Exactly and only the lines below from the one containing "En coordenadas cilíndricas, el" down to the one containing "people are mortal." are wanted, both included; please exclude every picture.

(Source texts of formatted documents)
──────

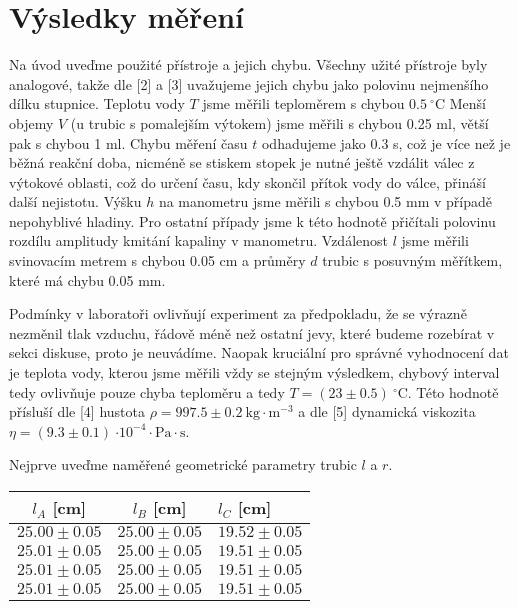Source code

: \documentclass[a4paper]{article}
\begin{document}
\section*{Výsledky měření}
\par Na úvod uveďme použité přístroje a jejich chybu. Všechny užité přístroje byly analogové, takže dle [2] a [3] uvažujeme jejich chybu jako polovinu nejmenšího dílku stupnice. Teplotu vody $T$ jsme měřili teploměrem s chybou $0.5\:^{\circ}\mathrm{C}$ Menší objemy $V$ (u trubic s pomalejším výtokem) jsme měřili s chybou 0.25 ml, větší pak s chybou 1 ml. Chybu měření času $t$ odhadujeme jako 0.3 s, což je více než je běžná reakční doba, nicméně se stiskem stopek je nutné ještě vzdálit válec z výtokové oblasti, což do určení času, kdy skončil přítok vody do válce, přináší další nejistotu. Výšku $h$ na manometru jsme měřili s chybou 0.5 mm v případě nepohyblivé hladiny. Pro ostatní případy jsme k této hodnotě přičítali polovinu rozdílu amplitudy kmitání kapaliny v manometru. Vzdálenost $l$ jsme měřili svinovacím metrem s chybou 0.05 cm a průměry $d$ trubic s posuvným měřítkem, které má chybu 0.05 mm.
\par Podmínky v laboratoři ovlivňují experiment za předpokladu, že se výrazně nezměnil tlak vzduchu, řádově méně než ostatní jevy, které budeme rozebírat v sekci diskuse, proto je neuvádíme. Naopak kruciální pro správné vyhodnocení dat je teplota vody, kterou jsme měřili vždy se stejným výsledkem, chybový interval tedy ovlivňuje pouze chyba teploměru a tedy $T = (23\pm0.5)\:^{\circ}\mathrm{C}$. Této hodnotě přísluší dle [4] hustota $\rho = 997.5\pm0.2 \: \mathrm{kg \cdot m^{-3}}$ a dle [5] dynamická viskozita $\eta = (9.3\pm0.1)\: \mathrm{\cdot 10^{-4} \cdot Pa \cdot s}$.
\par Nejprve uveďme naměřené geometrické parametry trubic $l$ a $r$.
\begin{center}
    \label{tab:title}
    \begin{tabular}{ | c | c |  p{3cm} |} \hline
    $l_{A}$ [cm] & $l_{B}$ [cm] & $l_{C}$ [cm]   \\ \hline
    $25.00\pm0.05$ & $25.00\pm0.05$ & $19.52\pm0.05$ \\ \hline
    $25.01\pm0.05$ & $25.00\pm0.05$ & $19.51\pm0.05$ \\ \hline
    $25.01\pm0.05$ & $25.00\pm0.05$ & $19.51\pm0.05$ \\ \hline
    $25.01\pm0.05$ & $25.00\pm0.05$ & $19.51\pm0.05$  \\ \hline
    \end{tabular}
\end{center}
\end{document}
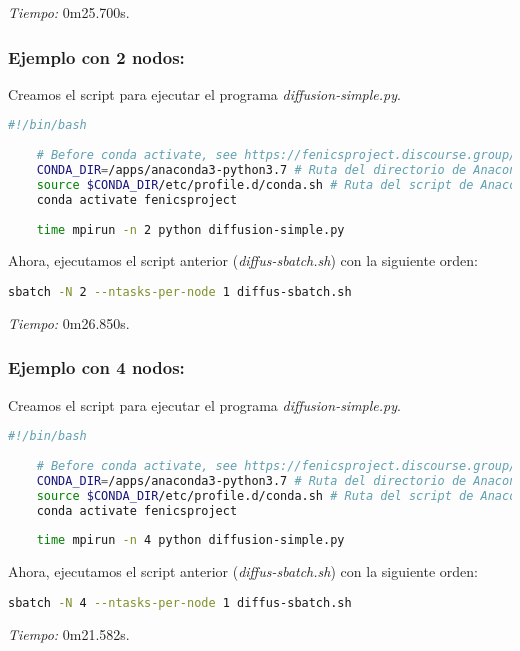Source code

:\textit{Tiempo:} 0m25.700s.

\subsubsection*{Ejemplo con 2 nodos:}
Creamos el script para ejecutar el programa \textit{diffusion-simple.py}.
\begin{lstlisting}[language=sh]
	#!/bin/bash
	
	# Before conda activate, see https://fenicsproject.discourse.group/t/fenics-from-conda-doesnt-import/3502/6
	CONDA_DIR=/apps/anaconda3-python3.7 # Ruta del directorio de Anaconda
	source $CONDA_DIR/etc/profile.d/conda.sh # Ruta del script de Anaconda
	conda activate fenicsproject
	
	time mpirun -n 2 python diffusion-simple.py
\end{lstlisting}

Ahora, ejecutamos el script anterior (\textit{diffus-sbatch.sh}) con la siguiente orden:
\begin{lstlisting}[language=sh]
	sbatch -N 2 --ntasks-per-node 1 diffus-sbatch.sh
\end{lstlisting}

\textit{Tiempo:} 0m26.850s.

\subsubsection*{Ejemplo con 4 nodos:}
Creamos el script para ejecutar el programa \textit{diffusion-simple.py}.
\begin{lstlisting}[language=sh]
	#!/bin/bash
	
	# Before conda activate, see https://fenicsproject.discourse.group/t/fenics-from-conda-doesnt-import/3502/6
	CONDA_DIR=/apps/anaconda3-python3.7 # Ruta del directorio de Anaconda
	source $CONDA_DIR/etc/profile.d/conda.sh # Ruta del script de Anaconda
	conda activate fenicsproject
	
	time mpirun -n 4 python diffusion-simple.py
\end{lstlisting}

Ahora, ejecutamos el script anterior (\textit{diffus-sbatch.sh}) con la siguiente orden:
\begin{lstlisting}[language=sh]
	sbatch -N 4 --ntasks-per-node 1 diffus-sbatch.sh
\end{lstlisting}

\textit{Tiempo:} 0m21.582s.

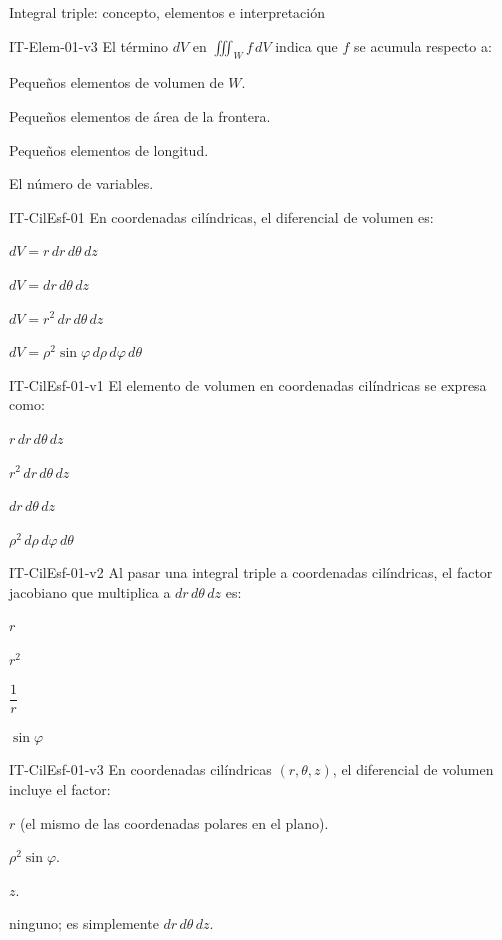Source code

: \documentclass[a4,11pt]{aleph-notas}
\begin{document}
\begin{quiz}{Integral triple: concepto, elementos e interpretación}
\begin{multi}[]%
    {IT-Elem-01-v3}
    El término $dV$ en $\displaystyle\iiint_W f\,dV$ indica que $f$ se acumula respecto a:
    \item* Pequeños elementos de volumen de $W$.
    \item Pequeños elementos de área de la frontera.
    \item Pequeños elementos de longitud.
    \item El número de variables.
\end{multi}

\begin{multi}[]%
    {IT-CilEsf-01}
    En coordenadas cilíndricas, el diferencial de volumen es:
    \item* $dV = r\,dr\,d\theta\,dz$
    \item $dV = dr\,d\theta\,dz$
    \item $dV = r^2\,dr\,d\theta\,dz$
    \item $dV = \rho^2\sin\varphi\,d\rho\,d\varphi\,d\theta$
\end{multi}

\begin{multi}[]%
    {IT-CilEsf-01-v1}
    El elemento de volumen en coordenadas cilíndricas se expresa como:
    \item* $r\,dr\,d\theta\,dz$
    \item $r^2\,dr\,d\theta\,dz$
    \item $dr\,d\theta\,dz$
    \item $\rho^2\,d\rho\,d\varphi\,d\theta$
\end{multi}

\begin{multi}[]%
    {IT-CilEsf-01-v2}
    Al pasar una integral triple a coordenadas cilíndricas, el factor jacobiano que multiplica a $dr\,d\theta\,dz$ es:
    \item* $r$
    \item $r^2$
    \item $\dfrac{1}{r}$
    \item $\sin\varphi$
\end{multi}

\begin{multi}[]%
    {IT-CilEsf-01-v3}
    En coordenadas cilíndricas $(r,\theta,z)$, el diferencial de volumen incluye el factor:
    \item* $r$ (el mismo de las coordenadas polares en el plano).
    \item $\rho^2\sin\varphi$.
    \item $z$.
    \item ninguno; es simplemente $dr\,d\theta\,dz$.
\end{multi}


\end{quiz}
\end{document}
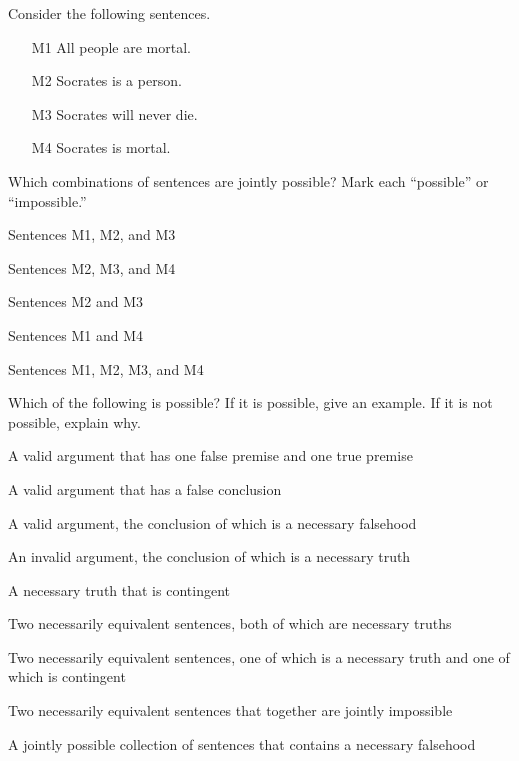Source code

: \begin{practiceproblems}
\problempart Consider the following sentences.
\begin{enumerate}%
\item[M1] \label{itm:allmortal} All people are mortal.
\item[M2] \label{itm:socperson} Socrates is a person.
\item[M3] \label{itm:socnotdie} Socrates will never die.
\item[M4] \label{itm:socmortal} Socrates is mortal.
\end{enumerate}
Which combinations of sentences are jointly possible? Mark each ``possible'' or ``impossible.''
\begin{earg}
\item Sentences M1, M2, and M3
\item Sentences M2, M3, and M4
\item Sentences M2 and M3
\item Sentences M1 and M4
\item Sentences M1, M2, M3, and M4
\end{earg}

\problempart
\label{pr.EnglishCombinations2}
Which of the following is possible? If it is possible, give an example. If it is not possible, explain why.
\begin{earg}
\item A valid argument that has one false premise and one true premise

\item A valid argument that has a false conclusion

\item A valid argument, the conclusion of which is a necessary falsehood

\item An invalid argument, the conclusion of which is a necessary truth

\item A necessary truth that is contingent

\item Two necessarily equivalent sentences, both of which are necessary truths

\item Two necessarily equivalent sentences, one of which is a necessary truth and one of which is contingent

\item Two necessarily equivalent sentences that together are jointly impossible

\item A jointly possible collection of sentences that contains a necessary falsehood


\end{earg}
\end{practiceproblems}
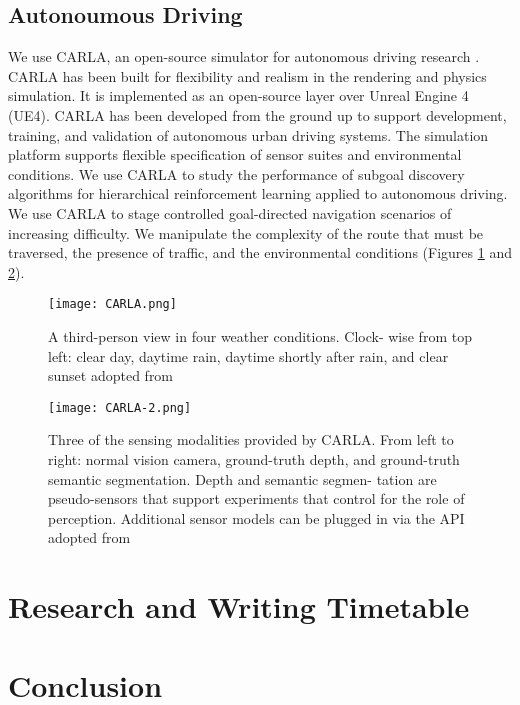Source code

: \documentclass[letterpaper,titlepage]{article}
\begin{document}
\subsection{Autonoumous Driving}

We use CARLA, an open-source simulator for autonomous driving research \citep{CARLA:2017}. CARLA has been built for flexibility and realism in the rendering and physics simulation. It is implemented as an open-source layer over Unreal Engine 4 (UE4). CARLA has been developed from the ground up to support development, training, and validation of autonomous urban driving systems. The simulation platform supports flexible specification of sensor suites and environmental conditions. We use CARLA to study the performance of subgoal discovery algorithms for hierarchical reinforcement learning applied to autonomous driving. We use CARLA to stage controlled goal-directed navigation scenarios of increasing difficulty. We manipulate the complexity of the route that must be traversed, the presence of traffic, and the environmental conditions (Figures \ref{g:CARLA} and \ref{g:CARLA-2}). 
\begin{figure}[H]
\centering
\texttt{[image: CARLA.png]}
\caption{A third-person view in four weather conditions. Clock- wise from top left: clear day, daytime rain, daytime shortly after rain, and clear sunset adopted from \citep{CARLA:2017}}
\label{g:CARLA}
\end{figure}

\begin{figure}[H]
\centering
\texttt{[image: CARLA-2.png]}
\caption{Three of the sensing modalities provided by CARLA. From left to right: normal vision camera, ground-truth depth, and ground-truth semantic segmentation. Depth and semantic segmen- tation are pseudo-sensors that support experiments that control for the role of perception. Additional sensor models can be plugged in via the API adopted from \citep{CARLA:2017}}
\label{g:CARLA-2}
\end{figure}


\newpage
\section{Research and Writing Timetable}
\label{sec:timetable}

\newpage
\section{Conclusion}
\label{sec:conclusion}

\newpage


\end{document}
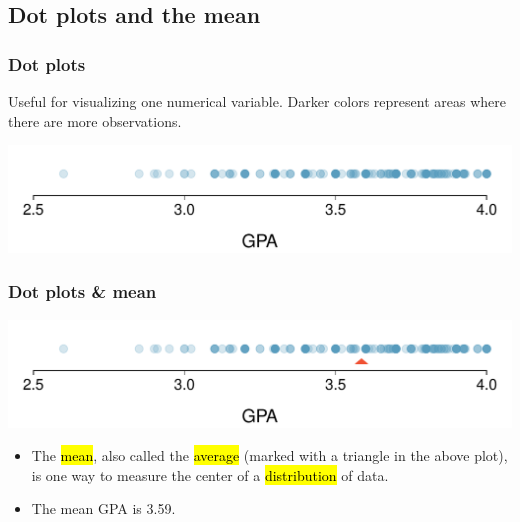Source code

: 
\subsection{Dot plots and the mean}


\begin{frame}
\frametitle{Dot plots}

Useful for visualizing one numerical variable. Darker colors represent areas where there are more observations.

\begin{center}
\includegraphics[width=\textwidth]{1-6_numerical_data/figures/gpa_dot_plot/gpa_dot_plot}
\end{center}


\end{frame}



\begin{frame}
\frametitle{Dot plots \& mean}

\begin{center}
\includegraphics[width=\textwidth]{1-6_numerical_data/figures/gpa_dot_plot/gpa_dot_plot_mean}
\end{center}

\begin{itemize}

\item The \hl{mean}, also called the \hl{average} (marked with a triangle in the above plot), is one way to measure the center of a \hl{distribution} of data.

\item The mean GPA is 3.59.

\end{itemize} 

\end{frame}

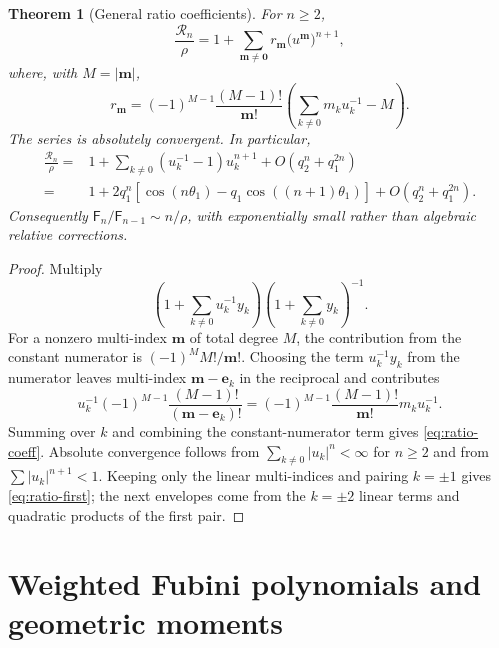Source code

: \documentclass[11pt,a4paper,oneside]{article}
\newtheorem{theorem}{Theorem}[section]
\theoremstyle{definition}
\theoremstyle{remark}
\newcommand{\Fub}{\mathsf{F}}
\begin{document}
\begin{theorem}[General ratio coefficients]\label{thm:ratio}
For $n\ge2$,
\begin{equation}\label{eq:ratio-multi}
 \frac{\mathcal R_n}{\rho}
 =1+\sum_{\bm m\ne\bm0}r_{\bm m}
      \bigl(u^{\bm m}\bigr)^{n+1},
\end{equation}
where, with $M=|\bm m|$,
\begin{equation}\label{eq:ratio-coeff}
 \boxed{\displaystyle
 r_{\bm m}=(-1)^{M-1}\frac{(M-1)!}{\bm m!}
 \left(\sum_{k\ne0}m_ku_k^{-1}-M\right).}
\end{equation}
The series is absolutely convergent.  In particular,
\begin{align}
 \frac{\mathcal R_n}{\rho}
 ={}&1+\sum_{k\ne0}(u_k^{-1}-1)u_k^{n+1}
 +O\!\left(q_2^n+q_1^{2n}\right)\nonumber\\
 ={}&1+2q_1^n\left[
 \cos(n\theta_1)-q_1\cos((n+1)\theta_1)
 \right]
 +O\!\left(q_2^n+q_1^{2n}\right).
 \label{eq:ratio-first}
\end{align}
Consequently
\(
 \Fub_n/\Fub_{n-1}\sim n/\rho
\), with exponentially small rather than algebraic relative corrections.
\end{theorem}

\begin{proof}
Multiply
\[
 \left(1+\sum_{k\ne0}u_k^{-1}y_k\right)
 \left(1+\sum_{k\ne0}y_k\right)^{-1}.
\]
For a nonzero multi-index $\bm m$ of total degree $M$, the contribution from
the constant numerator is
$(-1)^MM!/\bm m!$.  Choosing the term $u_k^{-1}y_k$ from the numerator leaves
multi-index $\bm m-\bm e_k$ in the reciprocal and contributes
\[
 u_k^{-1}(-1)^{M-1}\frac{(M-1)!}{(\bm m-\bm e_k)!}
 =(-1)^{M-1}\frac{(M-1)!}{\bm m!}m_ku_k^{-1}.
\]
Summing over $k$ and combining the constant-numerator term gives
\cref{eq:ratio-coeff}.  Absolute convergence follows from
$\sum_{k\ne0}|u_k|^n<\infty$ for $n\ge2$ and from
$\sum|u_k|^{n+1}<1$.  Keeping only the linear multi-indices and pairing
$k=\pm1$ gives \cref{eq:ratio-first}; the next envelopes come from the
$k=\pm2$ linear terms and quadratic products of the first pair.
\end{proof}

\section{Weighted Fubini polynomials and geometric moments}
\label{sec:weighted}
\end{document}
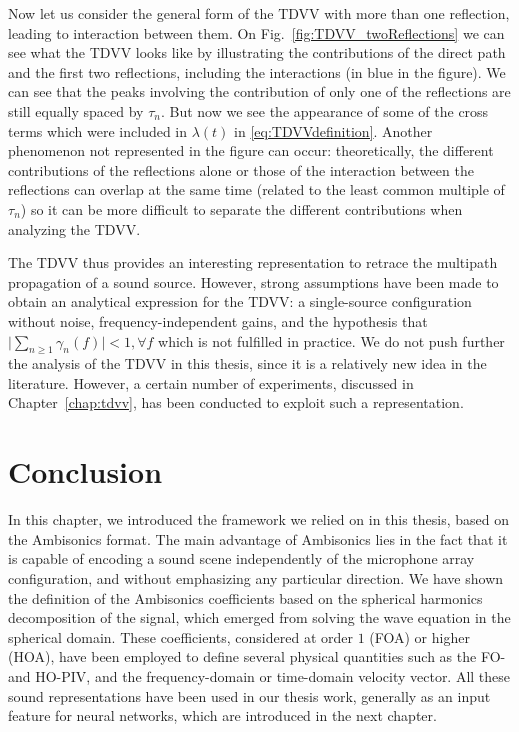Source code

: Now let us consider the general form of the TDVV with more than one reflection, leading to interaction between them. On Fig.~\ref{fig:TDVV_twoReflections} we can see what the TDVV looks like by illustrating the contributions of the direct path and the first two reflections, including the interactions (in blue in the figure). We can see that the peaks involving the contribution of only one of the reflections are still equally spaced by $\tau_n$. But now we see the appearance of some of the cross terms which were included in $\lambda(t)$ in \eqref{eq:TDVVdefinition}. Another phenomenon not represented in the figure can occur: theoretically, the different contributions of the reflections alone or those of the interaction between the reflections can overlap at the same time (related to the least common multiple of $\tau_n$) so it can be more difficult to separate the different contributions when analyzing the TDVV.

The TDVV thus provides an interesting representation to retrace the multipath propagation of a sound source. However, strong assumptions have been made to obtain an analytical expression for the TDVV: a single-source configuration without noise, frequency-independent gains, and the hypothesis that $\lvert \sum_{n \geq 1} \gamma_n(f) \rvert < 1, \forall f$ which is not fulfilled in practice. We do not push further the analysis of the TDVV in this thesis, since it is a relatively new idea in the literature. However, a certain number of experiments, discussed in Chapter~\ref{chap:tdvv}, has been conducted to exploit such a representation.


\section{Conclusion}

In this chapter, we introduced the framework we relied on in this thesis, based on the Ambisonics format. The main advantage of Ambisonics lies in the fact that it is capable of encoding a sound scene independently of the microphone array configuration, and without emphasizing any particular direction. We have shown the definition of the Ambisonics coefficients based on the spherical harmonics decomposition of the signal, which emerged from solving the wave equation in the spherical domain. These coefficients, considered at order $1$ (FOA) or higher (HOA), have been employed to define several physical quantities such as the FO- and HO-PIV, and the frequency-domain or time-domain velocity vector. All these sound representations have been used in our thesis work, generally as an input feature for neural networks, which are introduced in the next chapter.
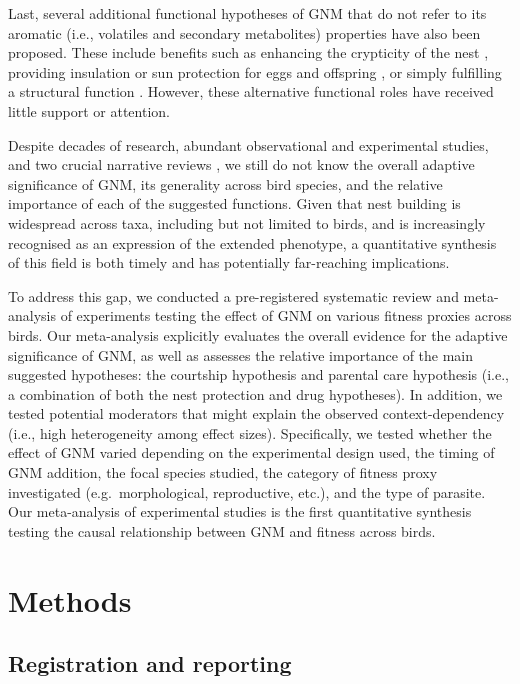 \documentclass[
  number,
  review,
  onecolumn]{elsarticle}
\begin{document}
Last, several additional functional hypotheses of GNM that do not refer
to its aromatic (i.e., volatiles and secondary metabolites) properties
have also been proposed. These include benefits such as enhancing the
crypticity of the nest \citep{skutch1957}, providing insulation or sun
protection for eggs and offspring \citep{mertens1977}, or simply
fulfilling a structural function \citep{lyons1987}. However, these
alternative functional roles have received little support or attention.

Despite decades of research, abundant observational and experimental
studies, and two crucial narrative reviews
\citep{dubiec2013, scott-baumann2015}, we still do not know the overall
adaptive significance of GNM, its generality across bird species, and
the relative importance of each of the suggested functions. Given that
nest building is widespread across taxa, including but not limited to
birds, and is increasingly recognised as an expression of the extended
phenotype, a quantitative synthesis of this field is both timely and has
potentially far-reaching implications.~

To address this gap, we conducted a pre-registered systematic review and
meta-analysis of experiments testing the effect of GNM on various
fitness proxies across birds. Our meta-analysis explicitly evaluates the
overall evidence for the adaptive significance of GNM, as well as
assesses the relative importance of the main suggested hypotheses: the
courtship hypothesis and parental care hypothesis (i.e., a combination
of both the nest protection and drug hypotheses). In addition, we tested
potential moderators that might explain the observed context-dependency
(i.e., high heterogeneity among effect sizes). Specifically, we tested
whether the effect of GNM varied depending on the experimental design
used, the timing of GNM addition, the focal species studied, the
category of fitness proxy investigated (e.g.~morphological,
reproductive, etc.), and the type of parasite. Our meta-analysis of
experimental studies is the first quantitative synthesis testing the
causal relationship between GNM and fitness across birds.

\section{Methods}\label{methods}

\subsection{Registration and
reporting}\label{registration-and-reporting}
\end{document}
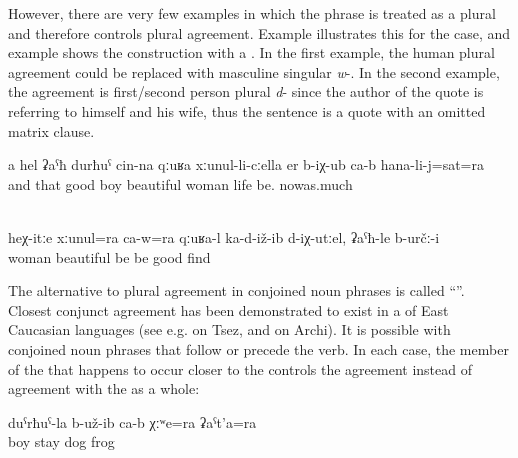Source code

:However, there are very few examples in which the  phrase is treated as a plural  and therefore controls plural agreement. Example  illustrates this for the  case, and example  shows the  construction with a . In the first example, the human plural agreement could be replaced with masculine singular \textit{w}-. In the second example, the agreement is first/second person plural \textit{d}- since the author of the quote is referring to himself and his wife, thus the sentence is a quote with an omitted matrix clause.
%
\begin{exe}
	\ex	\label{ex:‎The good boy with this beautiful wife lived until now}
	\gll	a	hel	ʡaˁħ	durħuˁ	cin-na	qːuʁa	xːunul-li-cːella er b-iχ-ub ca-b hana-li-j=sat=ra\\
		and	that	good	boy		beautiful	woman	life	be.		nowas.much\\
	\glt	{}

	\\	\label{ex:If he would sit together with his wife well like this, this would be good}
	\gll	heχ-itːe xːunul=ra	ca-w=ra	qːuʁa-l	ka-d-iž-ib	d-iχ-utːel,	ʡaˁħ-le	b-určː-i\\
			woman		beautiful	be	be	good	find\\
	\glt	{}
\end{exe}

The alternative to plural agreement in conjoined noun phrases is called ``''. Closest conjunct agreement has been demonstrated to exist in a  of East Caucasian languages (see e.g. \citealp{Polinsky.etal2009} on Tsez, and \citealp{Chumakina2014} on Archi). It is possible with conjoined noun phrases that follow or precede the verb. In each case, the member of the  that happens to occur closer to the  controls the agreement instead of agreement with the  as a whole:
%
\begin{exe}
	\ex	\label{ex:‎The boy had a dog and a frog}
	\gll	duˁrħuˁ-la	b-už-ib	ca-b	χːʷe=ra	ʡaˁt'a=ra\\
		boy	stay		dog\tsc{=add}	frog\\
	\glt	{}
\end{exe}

──────

### EXERCISE SOLUTION
    En coordenadas cilíndricas, el diferencial de volumen es:
    \item* $dV = r\,dr\,d\theta\,dz$
    \item $dV = dr\,d\theta\,dz$
    \item $dV = r^2\,dr\,d\theta\,dz$
    \item $dV = \rho^2\sin\varphi\,d\rho\,d\varphi\,d\theta$
\end{multi}

\begin{multi}[]%
    {IT-CilEsf-01-v1}
    El elemento de volumen en coordenadas cilíndricas se expresa como:
    \item* $r\,dr\,d\theta\,dz$
    \item $r^2\,dr\,d\theta\,dz$
    \item $dr\,d\theta\,dz$
    \item $\rho^2\,d\rho\,d\varphi\,d\theta$
\end{multi}

\begin{multi}[]%
    {IT-CilEsf-01-v2}
    Al pasar una integral triple a coordenadas cilíndricas, el factor jacobiano que multiplica a $dr\,d\theta\,dz$ es:
    \item* $r$
    \item $r^2$
    \item $\dfrac{1}{r}$
    \item $\sin\varphi$
\end{multi}

\begin{multi}[]%
    {IT-CilEsf-01-v3}
    En coordenadas cilíndricas $(r,\theta,z)$, el diferencial de volumen incluye el factor:
    \item* $r$ (el mismo de las coordenadas polares en el plano).
    \item $\rho^2\sin\varphi$.
    \item $z$.
    \item ninguno; es simplemente $dr\,d\theta\,dz$.
\end{multi}


\end{quiz}
\end{document}
Source code

: \begin{practiceproblems}
\problempart Consider the following sentences.
\begin{enumerate}%
\item[M1] \label{itm:allmortal} All people are mortal.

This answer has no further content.